WORK TASK: Scan the lines below for "that" and copy the matches.
---- INPUT DATA
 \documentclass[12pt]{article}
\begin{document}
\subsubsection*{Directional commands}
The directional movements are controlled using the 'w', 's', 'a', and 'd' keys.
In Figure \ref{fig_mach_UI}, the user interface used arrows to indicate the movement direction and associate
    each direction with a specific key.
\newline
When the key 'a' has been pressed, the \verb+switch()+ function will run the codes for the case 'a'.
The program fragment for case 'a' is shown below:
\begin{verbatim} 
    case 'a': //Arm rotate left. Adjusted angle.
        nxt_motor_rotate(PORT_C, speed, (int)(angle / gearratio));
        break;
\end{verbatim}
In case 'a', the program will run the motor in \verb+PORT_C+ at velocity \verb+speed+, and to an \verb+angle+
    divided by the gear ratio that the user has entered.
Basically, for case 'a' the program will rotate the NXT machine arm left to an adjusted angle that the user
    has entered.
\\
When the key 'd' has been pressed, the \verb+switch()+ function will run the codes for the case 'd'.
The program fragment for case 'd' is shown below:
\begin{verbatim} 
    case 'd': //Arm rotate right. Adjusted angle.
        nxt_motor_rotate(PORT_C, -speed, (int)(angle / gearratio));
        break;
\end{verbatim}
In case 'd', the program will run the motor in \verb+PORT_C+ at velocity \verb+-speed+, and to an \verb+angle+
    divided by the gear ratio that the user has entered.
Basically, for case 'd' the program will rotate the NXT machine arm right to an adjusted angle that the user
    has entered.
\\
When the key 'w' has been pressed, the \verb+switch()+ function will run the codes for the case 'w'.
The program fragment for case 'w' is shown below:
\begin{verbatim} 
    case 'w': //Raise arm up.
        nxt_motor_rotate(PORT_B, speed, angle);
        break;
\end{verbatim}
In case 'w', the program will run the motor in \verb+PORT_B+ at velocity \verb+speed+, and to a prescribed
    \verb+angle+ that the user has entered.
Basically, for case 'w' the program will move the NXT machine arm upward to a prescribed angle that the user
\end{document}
--------
---- INPUT DATA
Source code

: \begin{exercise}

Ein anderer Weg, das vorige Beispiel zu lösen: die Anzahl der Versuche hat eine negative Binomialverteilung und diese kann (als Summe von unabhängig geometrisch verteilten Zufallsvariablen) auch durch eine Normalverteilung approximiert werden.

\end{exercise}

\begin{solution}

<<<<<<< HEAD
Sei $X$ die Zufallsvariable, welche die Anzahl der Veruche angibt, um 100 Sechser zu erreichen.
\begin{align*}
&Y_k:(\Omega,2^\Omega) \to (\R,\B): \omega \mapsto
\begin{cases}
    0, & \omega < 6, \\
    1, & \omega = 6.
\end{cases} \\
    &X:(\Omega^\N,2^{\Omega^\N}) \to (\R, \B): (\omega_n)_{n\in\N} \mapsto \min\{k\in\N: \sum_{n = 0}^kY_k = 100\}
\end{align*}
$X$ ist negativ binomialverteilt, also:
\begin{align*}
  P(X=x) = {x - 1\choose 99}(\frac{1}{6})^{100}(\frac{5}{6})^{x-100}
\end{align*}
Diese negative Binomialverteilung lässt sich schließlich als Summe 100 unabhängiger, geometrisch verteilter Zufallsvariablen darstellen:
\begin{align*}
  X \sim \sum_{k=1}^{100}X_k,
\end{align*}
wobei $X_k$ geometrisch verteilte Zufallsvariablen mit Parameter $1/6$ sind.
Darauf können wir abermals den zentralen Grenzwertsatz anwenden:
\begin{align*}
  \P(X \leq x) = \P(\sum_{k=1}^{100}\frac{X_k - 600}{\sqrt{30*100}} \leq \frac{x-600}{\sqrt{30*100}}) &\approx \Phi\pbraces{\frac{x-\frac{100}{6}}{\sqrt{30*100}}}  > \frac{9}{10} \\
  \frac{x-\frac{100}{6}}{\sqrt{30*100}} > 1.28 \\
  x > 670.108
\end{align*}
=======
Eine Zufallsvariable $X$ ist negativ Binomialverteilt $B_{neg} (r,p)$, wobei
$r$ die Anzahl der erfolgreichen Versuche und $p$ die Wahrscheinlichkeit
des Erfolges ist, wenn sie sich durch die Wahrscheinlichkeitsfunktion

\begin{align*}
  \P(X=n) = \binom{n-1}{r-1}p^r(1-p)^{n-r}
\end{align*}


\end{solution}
--------
REPLY:
    divided by the gear ratio that the user has entered.
Basically, for case 'a' the program will rotate the NXT machine arm left to an adjusted angle that the user
    divided by the gear ratio that the user has entered.
Basically, for case 'd' the program will rotate the NXT machine arm right to an adjusted angle that the user
    \verb+angle+ that the user has entered.
Basically, for case 'w' the program will move the NXT machine arm upward to a prescribed angle that the user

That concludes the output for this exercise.